A person with knowledge of the situation told Reuters that at least some workers had been told they could take off Wednesday and Thursday, while another person said some employee parking lots appeared to have fewer people than usual on Thursday.

Electric vehicle news source Electrek quoted Musk as telling employees that production of Model 3 and the Model Y small SUV would speed up to full production over the next few days.

"We are experiencing some parts supply issues, so we took the opportunity to bring Fremont down for a few days to do equipment upgrades and maintenance," Musk said in an employee email, according to Electrek.

Musk also said that the company was scaling up production of its more expensive Model S and Model X lines, which would soon go back to two shifts, he said, according to Electrek.

The company could not be immediately reached for comment.

Tesla said last month that it might face a temporary impact from a global semiconductor shortage and logistics disruptions at ports.

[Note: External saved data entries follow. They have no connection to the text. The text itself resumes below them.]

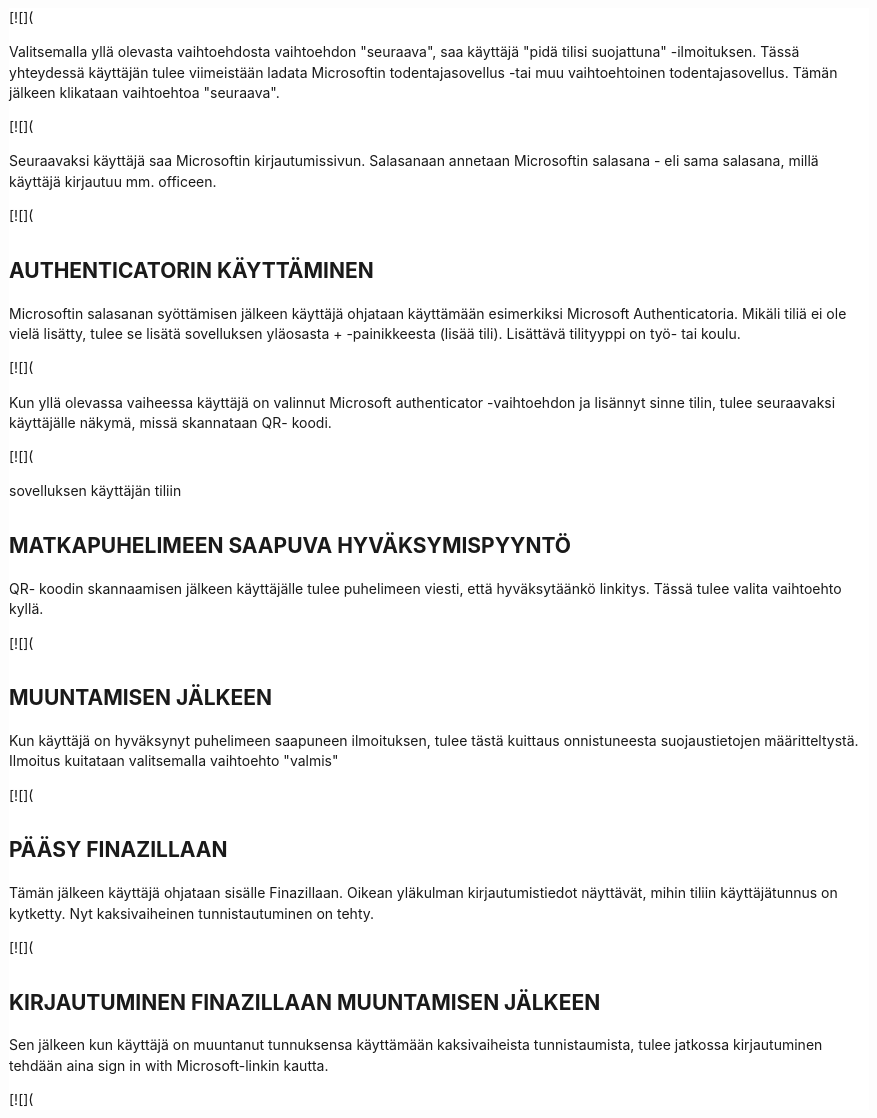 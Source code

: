 [![](

Valitsemalla yllä olevasta vaihtoehdosta vaihtoehdon "seuraava", saa käyttäjä "pidä tilisi suojattuna" -ilmoituksen. Tässä yhteydessä käyttäjän tulee viimeistään ladata Microsoftin todentajasovellus -tai muu vaihtoehtoinen todentajasovellus. Tämän jälkeen klikataan vaihtoehtoa "seuraava".

[![](

Seuraavaksi käyttäjä saa Microsoftin kirjautumissivun. Salasanaan annetaan Microsoftin salasana - eli sama salasana, millä käyttäjä kirjautuu mm. officeen.

[![](

## **AUTHENTICATORIN KÄYTTÄMINEN**

Microsoftin salasanan syöttämisen jälkeen käyttäjä ohjataan käyttämään esimerkiksi Microsoft Authenticatoria. Mikäli tiliä ei ole vielä lisätty, tulee se lisätä sovelluksen yläosasta + -painikkeesta (lisää tili). Lisättävä tilityyppi on työ- tai koulu.

[![](

Kun yllä olevassa vaiheessa käyttäjä on valinnut Microsoft authenticator -vaihtoehdon ja lisännyt sinne tilin, tulee seuraavaksi käyttäjälle näkymä, missä skannataan QR- koodi.

[![](

 sovelluksen käyttäjän tiliin

## **MATKAPUHELIMEEN SAAPUVA HYVÄKSYMISPYYNTÖ**

QR- koodin skannaamisen jälkeen käyttäjälle tulee puhelimeen viesti, että hyväksytäänkö linkitys. Tässä tulee valita vaihtoehto kyllä.

[![](

## **MUUNTAMISEN JÄLKEEN**

Kun käyttäjä on hyväksynyt puhelimeen saapuneen ilmoituksen, tulee tästä kuittaus onnistuneesta suojaustietojen määritteltystä. Ilmoitus kuitataan valitsemalla vaihtoehto "valmis"

[![](
## **PÄÄSY FINAZILLAAN**

Tämän jälkeen käyttäjä ohjataan sisälle Finazillaan. Oikean yläkulman kirjautumistiedot näyttävät, mihin tiliin käyttäjätunnus on kytketty. Nyt kaksivaiheinen tunnistautuminen on tehty.

[![](

## **KIRJAUTUMINEN FINAZILLAAN MUUNTAMISEN JÄLKEEN**

Sen jälkeen kun käyttäjä on muuntanut tunnuksensa käyttämään kaksivaiheista tunnistaumista, tulee jatkossa kirjautuminen tehdään aina sign in with Microsoft-linkin kautta.

[![](
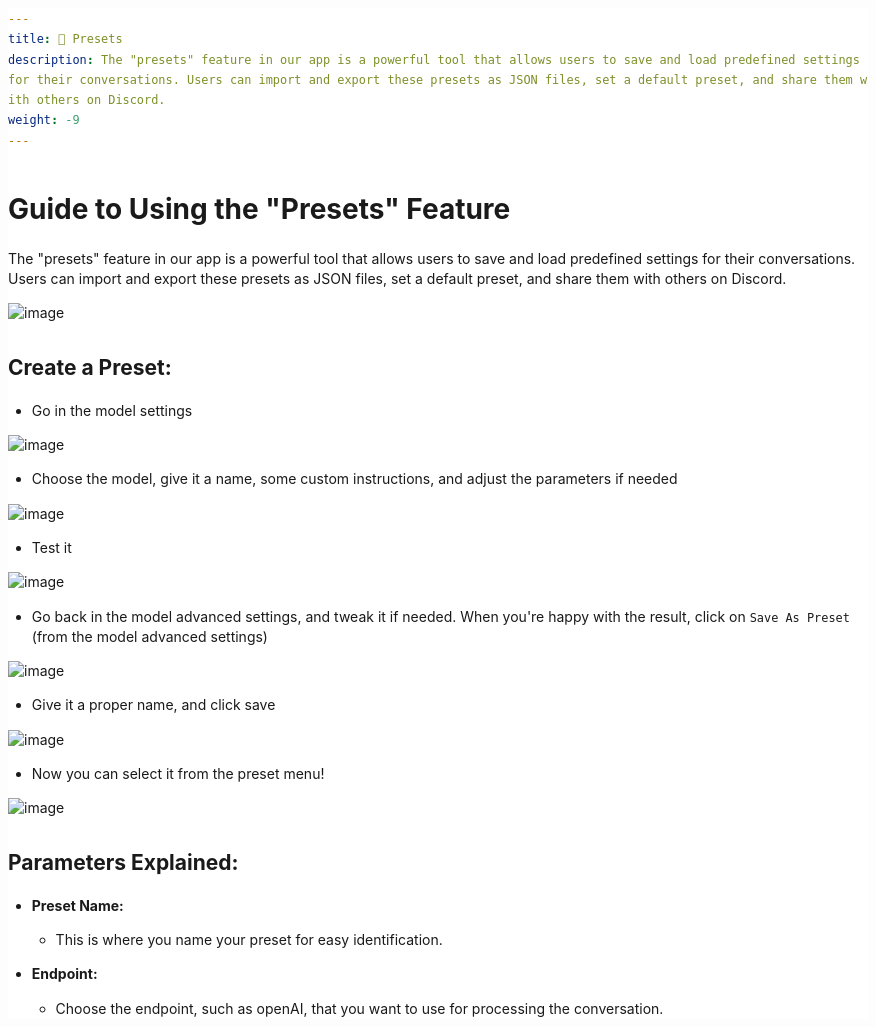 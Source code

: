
 ```yaml
---
title: 🔖 Presets
description: The "presets" feature in our app is a powerful tool that allows users to save and load predefined settings for their conversations. Users can import and export these presets as JSON files, set a default preset, and share them with others on Discord.
weight: -9
---
```

# Guide to Using the "Presets" Feature

The "presets" feature in our app is a powerful tool that allows users to save and load predefined settings for their conversations. Users can import and export these presets as JSON files, set a default preset, and share them with others on Discord.

![image](https://github.com/danny-avila/LibreChat/assets/32828263/8c39ad89-71ae-42c6-a792-3db52d539fcd)

## Create a Preset:

- Go in the model settings

![image](https://github.com/danny-avila/LibreChat/assets/32828263/2fc883e9-f4a3-47ac-b375-502e82234194)

- Choose the model, give it a name, some custom instructions, and adjust the parameters if needed

![image](https://github.com/danny-avila/LibreChat/assets/32828263/090dc065-f9ea-4a43-9380-e6d504e64992)

- Test it

![image](https://github.com/danny-avila/LibreChat/assets/32828263/8a383495-0d5e-4ab7-93a7-eca5388c3f6f)

- Go back in the model advanced settings, and tweak it if needed. When you're happy with the result, click on `Save As Preset` (from the model advanced settings)

![image](https://github.com/danny-avila/LibreChat/assets/32828263/96fd88ec-b4b6-4de0-a7d7-f156fdace354)

- Give it a proper name, and click save

![image](https://github.com/danny-avila/LibreChat/assets/32828263/76ad8db4-a949-4633-8a5f-f9e8358d57f3)

- Now you can select it from the preset menu! 

![image](https://github.com/danny-avila/LibreChat/assets/32828263/81271990-2739-4f5c-b1a5-7d7deeaa385c)

## Parameters Explained:

- **Preset Name:**
  - This is where you name your preset for easy identification.

- **Endpoint:**
  - Choose the endpoint, such as openAI, that you want to use for processing the conversation.
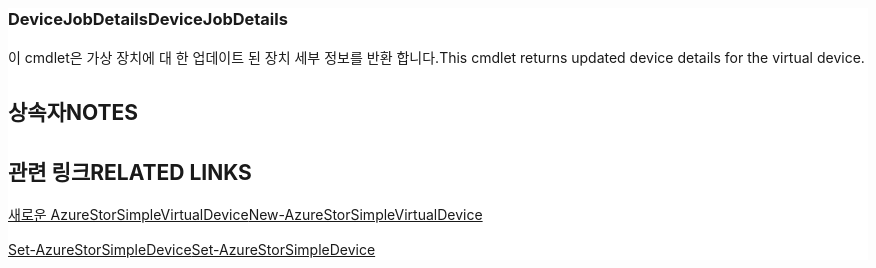 ### <span data-ttu-id="9c845-139">DeviceJobDetails</span><span class="sxs-lookup"><span data-stu-id="9c845-139">DeviceJobDetails</span></span>
<span data-ttu-id="9c845-140">이 cmdlet은 가상 장치에 대 한 업데이트 된 장치 세부 정보를 반환 합니다.</span><span class="sxs-lookup"><span data-stu-id="9c845-140">This cmdlet returns updated device details for the virtual device.</span></span>

## <span data-ttu-id="9c845-141">상속자</span><span class="sxs-lookup"><span data-stu-id="9c845-141">NOTES</span></span>

## <span data-ttu-id="9c845-142">관련 링크</span><span class="sxs-lookup"><span data-stu-id="9c845-142">RELATED LINKS</span></span>

[<span data-ttu-id="9c845-143">새로운 AzureStorSimpleVirtualDevice</span><span class="sxs-lookup"><span data-stu-id="9c845-143">New-AzureStorSimpleVirtualDevice</span></span>](./New-AzureStorSimpleVirtualDevice.md)

[<span data-ttu-id="9c845-144">Set-AzureStorSimpleDevice</span><span class="sxs-lookup"><span data-stu-id="9c845-144">Set-AzureStorSimpleDevice</span></span>](./Set-AzureStorSimpleDevice.md)



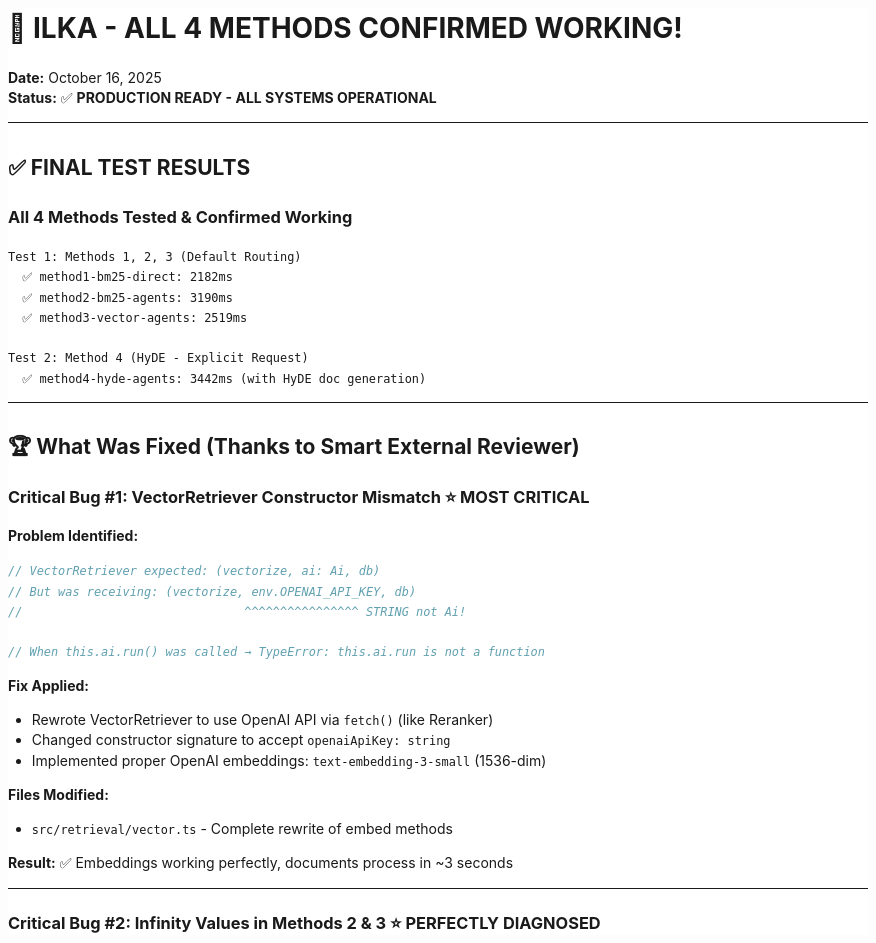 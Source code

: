# 🎉 ILKA - ALL 4 METHODS CONFIRMED WORKING!

**Date:** October 16, 2025  
**Status:** ✅ **PRODUCTION READY - ALL SYSTEMS OPERATIONAL**

---

## ✅ FINAL TEST RESULTS

### All 4 Methods Tested & Confirmed Working

```
Test 1: Methods 1, 2, 3 (Default Routing)
  ✅ method1-bm25-direct: 2182ms
  ✅ method2-bm25-agents: 3190ms
  ✅ method3-vector-agents: 2519ms

Test 2: Method 4 (HyDE - Explicit Request)
  ✅ method4-hyde-agents: 3442ms (with HyDE doc generation)
```

---

## 🏆 What Was Fixed (Thanks to Smart External Reviewer)

### Critical Bug #1: VectorRetriever Constructor Mismatch ⭐ **MOST CRITICAL**

**Problem Identified:**
```typescript
// VectorRetriever expected: (vectorize, ai: Ai, db)
// But was receiving: (vectorize, env.OPENAI_API_KEY, db)
//                               ^^^^^^^^^^^^^^^^ STRING not Ai!

// When this.ai.run() was called → TypeError: this.ai.run is not a function
```

**Fix Applied:**
- Rewrote VectorRetriever to use OpenAI API via `fetch()` (like Reranker)
- Changed constructor signature to accept `openaiApiKey: string`
- Implemented proper OpenAI embeddings: `text-embedding-3-small` (1536-dim)

**Files Modified:**
- `src/retrieval/vector.ts` - Complete rewrite of embed methods

**Result:** ✅ Embeddings working perfectly, documents process in ~3 seconds

---

### Critical Bug #2: Infinity Values in Methods 2 & 3 ⭐ **PERFECTLY DIAGNOSED**
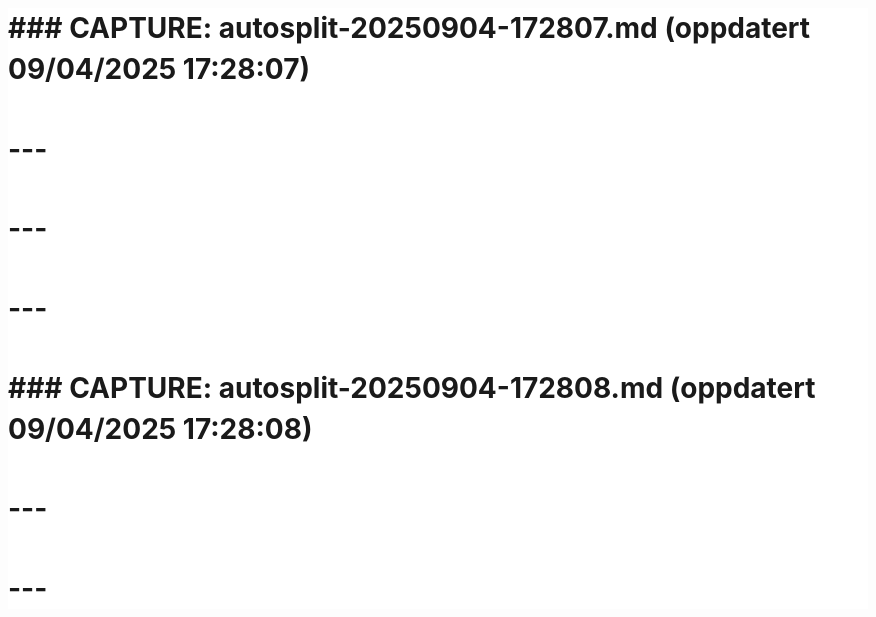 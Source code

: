#

#

#

#

#

# \### CAPTURE: autosplit-20250904-172807.md (oppdatert 09/04/2025 17:28:07)

# ---

#

#

# ---

#

#

#

# ---

#

#

#

#

#

# \### CAPTURE: autosplit-20250904-172808.md (oppdatert 09/04/2025 17:28:08)

# ---

#

#

# ---

#
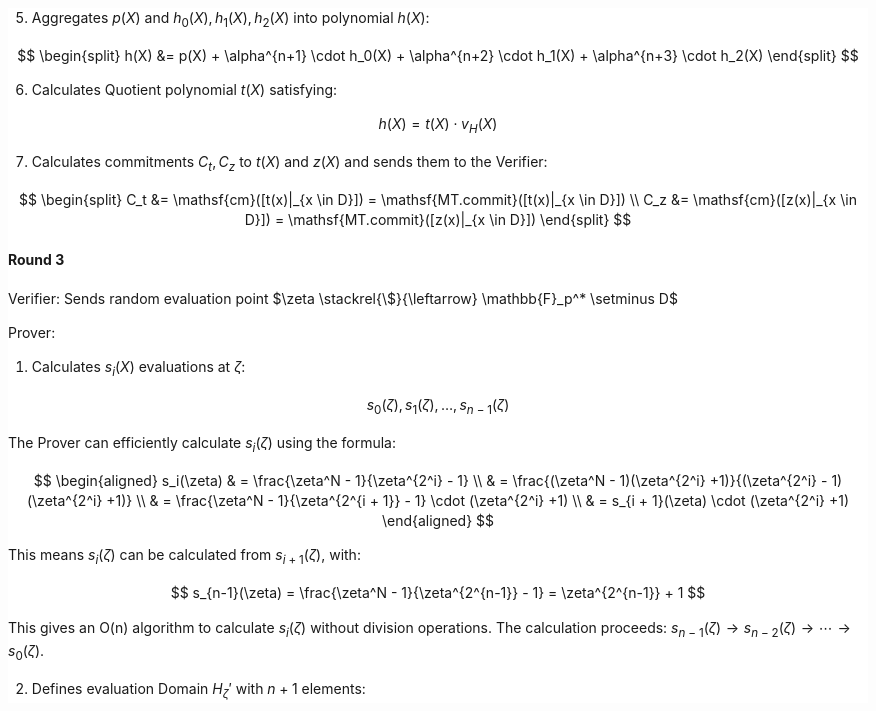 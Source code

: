 5. Aggregates $p(X)$ and $h_0(X), h_1(X), h_2(X)$ into polynomial $h(X)$:

$$
\begin{split}
h(X) &= p(X) + \alpha^{n+1} \cdot h_0(X) + \alpha^{n+2} \cdot h_1(X) + \alpha^{n+3} \cdot h_2(X)
\end{split}
$$

6. Calculates Quotient polynomial $t(X)$ satisfying:

$$
h(X) =t(X)\cdot v_H(X)
$$

7. Calculates commitments $C_t, C_z$ to $t(X)$ and $z(X)$ and sends them to the Verifier:

$$
\begin{split}
C_t &= \mathsf{cm}([t(x)|_{x \in D}]) = \mathsf{MT.commit}([t(x)|_{x \in D}]) \\
C_z &= \mathsf{cm}([z(x)|_{x \in D}]) = \mathsf{MT.commit}([z(x)|_{x \in D}])
\end{split}
$$

#### Round 3

Verifier: Sends random evaluation point $\zeta \stackrel{\$}{\leftarrow} \mathbb{F}_p^* \setminus D$  

Prover: 

1. Calculates $s_i(X)$ evaluations at $\zeta$:

$$
s_0(\zeta), s_1(\zeta), \ldots, s_{n-1}(\zeta)
$$

The Prover can efficiently calculate $s_i(\zeta)$ using the formula:

$$
\begin{aligned}
  s_i(\zeta) & = \frac{\zeta^N - 1}{\zeta^{2^i} - 1} \\
  & = \frac{(\zeta^N - 1)(\zeta^{2^i} +1)}{(\zeta^{2^i} - 1)(\zeta^{2^i} +1)} \\
  & = \frac{\zeta^N - 1}{\zeta^{2^{i + 1}} - 1} \cdot (\zeta^{2^i} +1) \\
  & = s_{i + 1}(\zeta) \cdot (\zeta^{2^i} +1)
\end{aligned} 
$$

This means $s_i(\zeta)$ can be calculated from $s_{i + 1}(\zeta)$, with:

$$
s_{n-1}(\zeta) = \frac{\zeta^N - 1}{\zeta^{2^{n-1}} - 1} = \zeta^{2^{n-1}} + 1
$$

This gives an O(n) algorithm to calculate $s_i(\zeta)$ without division operations. The calculation proceeds: $s_{n-1}(\zeta) \rightarrow s_{n-2}(\zeta) \rightarrow \cdots \rightarrow s_0(\zeta)$.

2. Defines evaluation Domain $H_\zeta'$ with $n+1$ elements:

"This is an industrywide problem rather than anything Tesla-specific. But this episode provides a very useful reminder that EV manufacturing is subject to periodic supply chain bottlenecks, whether related to chips, or batteries, or other components," Raymond James analyst Pavel Molchanov said by email.

Samsung Electronics, which supplies chips that control self-driving capabilities to Tesla, last week said it had suspended its factory in Austin, Texas as a winter storm caused power outages. The Tesla chips are made in the Texas factory, the automaker said two years ago.

Samsung declined to identify its customers for the factory.

It was unclear how much volume or revenue Tesla would lose due to the production halt. The Fremont plant has an annual production capacity of 500,000 Model 3s and Model Ys combined.

Tesla last week reduced the price of its cheaper variants of the Model 3 and the Model Y, the latest in a series of price cuts at a time when legacy automakers are trying to fight back with new models.